Если распяли, то поделом. Значит, хватало причин, поди. Грелась вчера под его крылом? Грей нынче панику у груди.
Грей её, тешь её, развлекай. Нежно, с улыбочкой и шутя. Будь с ней покладиста и мягка. Паника ведь — от него дитя.
В панике — генный его набор. В ней — его черти, его черты. Пусть он ушел, как убил, — в упор. Вы остаетесь: она и ты. Вы остаетесь: дитя и мать, пламя и пепел, вода и пар.
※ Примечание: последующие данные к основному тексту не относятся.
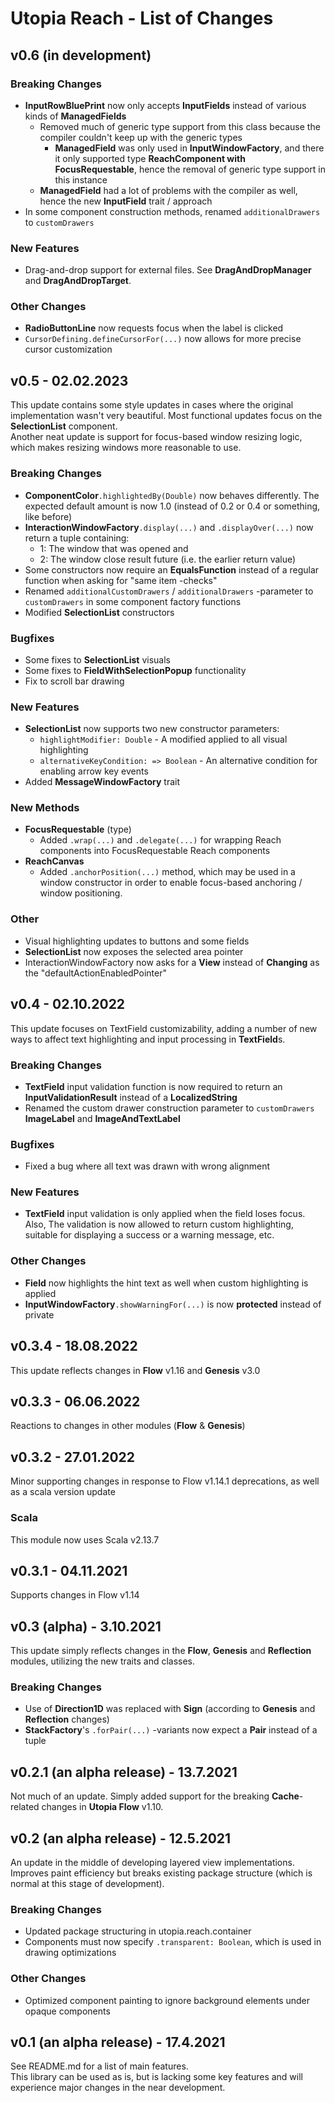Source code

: # Utopia Reach - List of Changes

## v0.6 (in development)
### Breaking Changes
- **InputRowBluePrint** now only accepts **InputFields** instead of various kinds of **ManagedFields**
  - Removed much of generic type support from this class because the compiler couldn't keep up with the generic types
    - **ManagedField** was only used in **InputWindowFactory**, and there it only supported type 
      **ReachComponent with FocusRequestable**, hence the removal of generic type support in this instance
  - **ManagedField** had a lot of problems with the compiler as well, hence the new **InputField** trait / approach
- In some component construction methods, renamed `additionalDrawers` to `customDrawers`
### New Features
- Drag-and-drop support for external files. See **DragAndDropManager** and **DragAndDropTarget**.
### Other Changes
- **RadioButtonLine** now requests focus when the label is clicked
- `CursorDefining.defineCursorFor(...)` now allows for more precise cursor customization

## v0.5 - 02.02.2023
This update contains some style updates in cases where the original implementation wasn't very beautiful. 
Most functional updates focus on the **SelectionList** component.  
Another neat update is support for focus-based window resizing logic, 
which makes resizing windows more reasonable to use.
### Breaking Changes
- **ComponentColor**`.highlightedBy(Double)` now behaves differently. The expected default amount is now 1.0 
  (instead of 0.2 or 0.4 or something, like before)
- **InteractionWindowFactory**`.display(...)` and `.displayOver(...)` now return a tuple containing: 
  - 1: The window that was opened and
  - 2: The window close result future (i.e. the earlier return value)
- Some constructors now require an **EqualsFunction** instead of a regular function when asking for "same item -checks"
- Renamed `additionalCustomDrawers` / `additionalDrawers` -parameter to `customDrawers` in some component 
  factory functions
- Modified **SelectionList** constructors
### Bugfixes
- Some fixes to **SelectionList** visuals
- Some fixes to **FieldWithSelectionPopup** functionality
- Fix to scroll bar drawing
### New Features
- **SelectionList** now supports two new constructor parameters:
  - `highlightModifier: Double` - A modified applied to all visual highlighting
  - `alternativeKeyCondition: => Boolean` - An alternative condition for enabling arrow key events
- Added **MessageWindowFactory** trait
### New Methods
- **FocusRequestable** (type)
  - Added `.wrap(...)` and `.delegate(...)` for wrapping Reach components into FocusRequestable Reach components
- **ReachCanvas**
  - Added `.anchorPosition(...)` method, which may be used in a window constructor in order to enable 
    focus-based anchoring / window positioning.
### Other
- Visual highlighting updates to buttons and some fields
- **SelectionList** now exposes the selected area pointer
- InteractionWindowFactory now asks for a **View** instead of **Changing** as the "defaultActionEnabledPointer"

## v0.4 - 02.10.2022
This update focuses on TextField customizability, adding a number of new ways to affect text highlighting and 
input processing in **TextField**s.
### Breaking Changes
- **TextField** input validation function is now required to return an **InputValidationResult** instead of a 
  **LocalizedString**
- Renamed the custom drawer construction parameter to `customDrawers` **ImageLabel** and **ImageAndTextLabel** 
### Bugfixes
- Fixed a bug where all text was drawn with wrong alignment
### New Features
- **TextField** input validation is only applied when the field loses focus. 
  Also, The validation is now allowed to return custom highlighting, 
  suitable for displaying a success or a warning message, etc.
### Other Changes
- **Field** now highlights the hint text as well when custom highlighting is applied
- **InputWindowFactory**`.showWarningFor(...)` is now **protected** instead of private

## v0.3.4 - 18.08.2022
This update reflects changes in **Flow** v1.16 and **Genesis** v3.0

## v0.3.3 - 06.06.2022
Reactions to changes in other modules (**Flow** & **Genesis**)

## v0.3.2 - 27.01.2022
Minor supporting changes in response to Flow v1.14.1 deprecations, as well as a scala version update
### Scala
This module now uses Scala v2.13.7

## v0.3.1 - 04.11.2021
Supports changes in Flow v1.14

## v0.3 (alpha) - 3.10.2021
This update simply reflects changes in the **Flow**, **Genesis** and **Reflection** modules, utilizing the new 
traits and classes.
### Breaking Changes
- Use of **Direction1D** was replaced with **Sign** (according to **Genesis** and **Reflection** changes)
- **StackFactory**'s `.forPair(...)` -variants now expect a **Pair** instead of a tuple

## v0.2.1 (an alpha release) - 13.7.2021
Not much of an update. Simply added support for the breaking **Cache**-related changes in **Utopia Flow** v1.10.

## v0.2 (an alpha release) - 12.5.2021
An update in the middle of developing layered view implementations. 
Improves paint efficiency but breaks existing package structure 
(which is normal at this stage of development).
### Breaking Changes
- Updated package structuring in utopia.reach.container
- Components must now specify `.transparent: Boolean`, which is used in drawing optimizations
### Other Changes
- Optimized component painting to ignore background elements under opaque components

## v0.1 (an alpha release) - 17.4.2021
See README.md for a list of main features.  
This library can be used as is, but is lacking some key features and will 
experience major changes in the near development.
Что разглагольствовать, понимать?
Пусть ты бескрылая, как Икар. Пусть дико ноет наплечный шов. Пусть растекается в горле вой.
Ты научилась ведь быть большой? Панике лишь предстоит — такой.
Панике столько еще расти. Первое слово и первый шаг. Зайца из солнца сжимать в горсти. Песни любимой мотив — в ушах. Панике — высчитать эту жизнь. Вычислить, вызубрить — как урок. (Дом: в нем до пятого — этажи. Боль: в ней до максимума — курок.)
Впрочем, без максимумов, никак нас не устроит такой расклад. Паника, может быть, и лиха. Но жизнестойка — и это факт.
Жизнепривита не по годам. Жизнезакалиста, всезакал. Правда, бестактная иногда: «Мам, ну зачем он тебя распял?» «Мам, разве можно — тебя распять?» «Мам, что ты мрачная, как смола?»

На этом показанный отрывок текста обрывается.